I want to congratulate two young men from the parish this week. Michael Zorc and Elliott Brown both graduated from Lower Merion High School this past week. Graduating high school is something to be celebrated and proud of generally, but these two young men and the rest of their classmates in the class of 2020 have had a particularly challenging Spring of their senior year and I am all the more impressed with their accomplishment in the midst of difficulty. If you have the opportunity, please join me in congratulating them and wishing them the best in their next steps.
Last Sunday, I attended a rally at City Hall that was sponsored by the NAACP. I went because I felt that God was calling me to go. I believed I needed to listen and give witness to the pain and suffering of African American in our community and in our nation. I listened to mothers who told of the terror they felt each and every time their sons left the home for any reason because it feels like it is only a matter of time before they too will under someone’s knee crying that they cannot breathe. I listened to the chants of I listened to African American community leaders and pastors who spoke of the depth of the suffering experienced by their communities in Philadelphia. I listened to their calls for concrete reform to public policy. I listened to their calls for reparations. I listened to their plea that white people in America, and particularly white police officers would stop killing them.

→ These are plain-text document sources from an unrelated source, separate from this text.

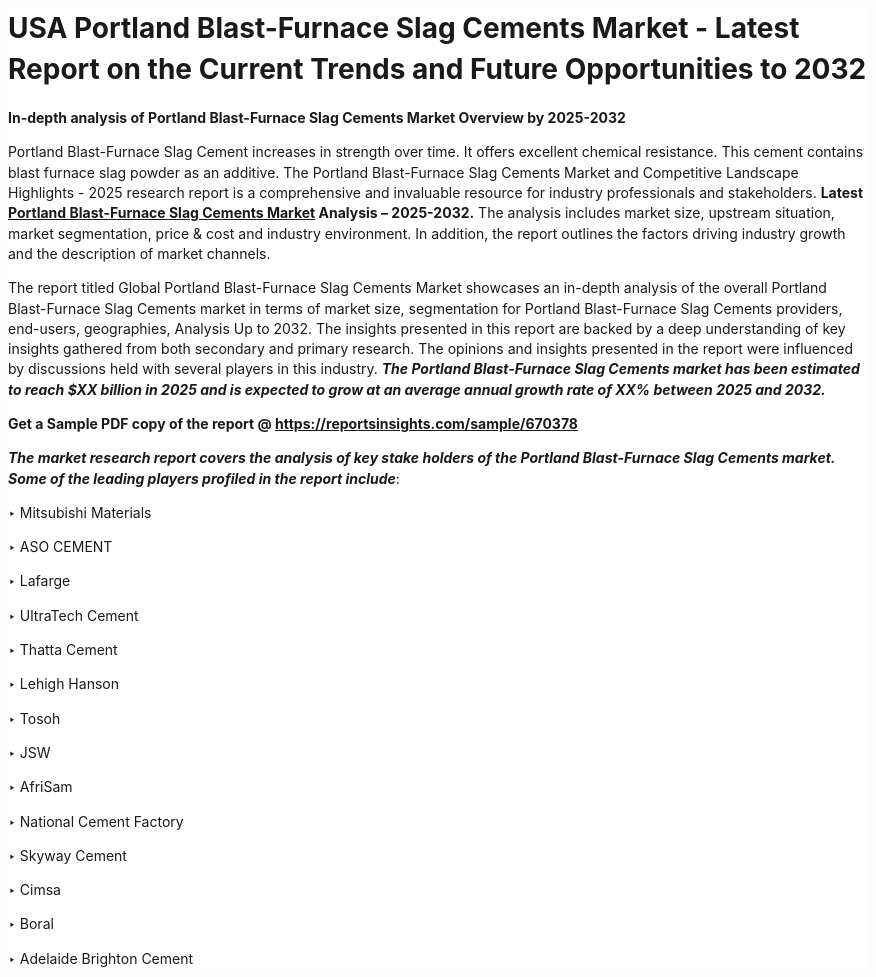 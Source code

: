 # USA Portland Blast-Furnace Slag Cements Market - Latest Report on the Current Trends and Future Opportunities to 2032

<strong>In-depth analysis of Portland Blast-Furnace Slag Cements Market Overview by 2025-2032</strong></p>

Portland Blast-Furnace Slag Cement increases in strength over time. It offers excellent chemical resistance. This cement contains blast furnace slag powder as an additive. The Portland Blast-Furnace Slag Cements Market and Competitive Landscape Highlights - 2025 research report is a comprehensive and invaluable resource for industry professionals and stakeholders. <strong>Latest <a href=https://www.reportsinsights.com/sample/670378>Portland Blast-Furnace Slag Cements Market</a> Analysis – 2025-2032.</strong>  The analysis includes market size, upstream situation, market segmentation, price & cost and industry environment. In addition, the report outlines the factors driving industry growth and the description of market channels.

The report titled Global Portland Blast-Furnace Slag Cements Market showcases an in-depth analysis of the overall Portland Blast-Furnace Slag Cements market in terms of market size, segmentation for Portland Blast-Furnace Slag Cements providers, end-users, geographies, Analysis Up to 2032. The insights presented in this report are backed by a deep understanding of key insights gathered from both secondary and primary research. The opinions and insights presented in the report were influenced by discussions held with several players in this industry. <strong><em>The Portland Blast-Furnace Slag Cements market has been estimated to reach $XX billion in 2025 and is expected to grow at an average annual growth rate of XX% between 2025 and 2032.</em></strong>

<strong>Get a Sample PDF copy of the report @ <a href=https://reportsinsights.com/sample/670378>https://reportsinsights.com/sample/670378</a></strong>

<strong><em>The market research report covers the analysis of key stake holders of the Portland Blast-Furnace Slag Cements market. Some of the leading players profiled in the report include</em></strong>: 

‣ Mitsubishi Materials

‣ ASO CEMENT

‣ Lafarge

‣ UltraTech Cement

‣ Thatta Cement

‣ Lehigh Hanson

‣ Tosoh

‣ JSW

‣ AfriSam

‣ National Cement Factory

‣ Skyway Cement

‣ Cimsa

‣ Boral

‣ Adelaide Brighton Cement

Last Monday, after a night of listening to police helicopters coming and going, I went over to City Avenue where I heard that there had been some property damage. Over the course of the morning, I joined 40 or 50 neighbors from Overbrook Park, Winnefeld, and Penn Wynne in cleaning up broken glass and other debris. I listened to the stories of our neighbors who are people of color. They expressed a lot of sadness that their neighborhood had been damaged and grief that young people felt so lost and powerless and hopeless that they resorted to destruction. There was anger that the stores and businesses they patronized and depended on were damaged. Almost everyone I talked to said they could understand the impulse, even if they didn’t condone the action. It was the mothers and the neighborhood teachers who were leading the clean up and restoration efforts, and I am deeply affected by the sense of dignity and personal agency these powerful women expressed.
I am writing this not to glorify what I did or to throw my hat into the political circus that swirls around these topics and distracts us from the truth. I am not writing so that you will either agree or disagree with me. I am writing as a pastor and a priest whose call is to listen, to bring what I’ve heard to God in prayer, and then to listen to what God might be calling me and our parish to do. I am writing to invite you all into this movement of listening and prayerful response.
One step—not the only or adequate step, but one step—toward healing our country and our community is to learn to listen to others better. I believe that one thing our church is called to do is to create opportunities to listen to difference, to listen to the stories of those who have been oppressed; even when, quite frankly, these stories are going to make us uncomfortable. We are called to take what we’ve heard to God in prayer and to listen to God in return. Done right, this process of listen and prayer will lead to other actions.
Where do we start? We start in our own neighborhood, looking for, recognizing, valuing and protecting the diversity that we find here. Then we look at our partners. We can listen to our friends in Darby Borough. We can listen to, cherish, and build our relationship with our mother parish, Holy Apostles and the Mediator. This is simple work but it is not easy work, because as we listen we are going to be called to change and change is hard.
We are still in a pandemic, but an immediate opportunity for this prayerful work is on Monday, June 8. The bishop has called the entire diocese to participate in a litany for those who have been slain by violence. The Litany will be led by diverse voices from around the diocese and broadcast on the diocesan youtube channel (https://youtu.be/3xXN9tC9bc4) starting at 10AM. It will end with noonday prayers led by the bishop. I encourage each of you to join in these prayers, in full or in part, as you are able. I pray that all of us will have the clarity and resolve to follow Jesus where he leads us in this time.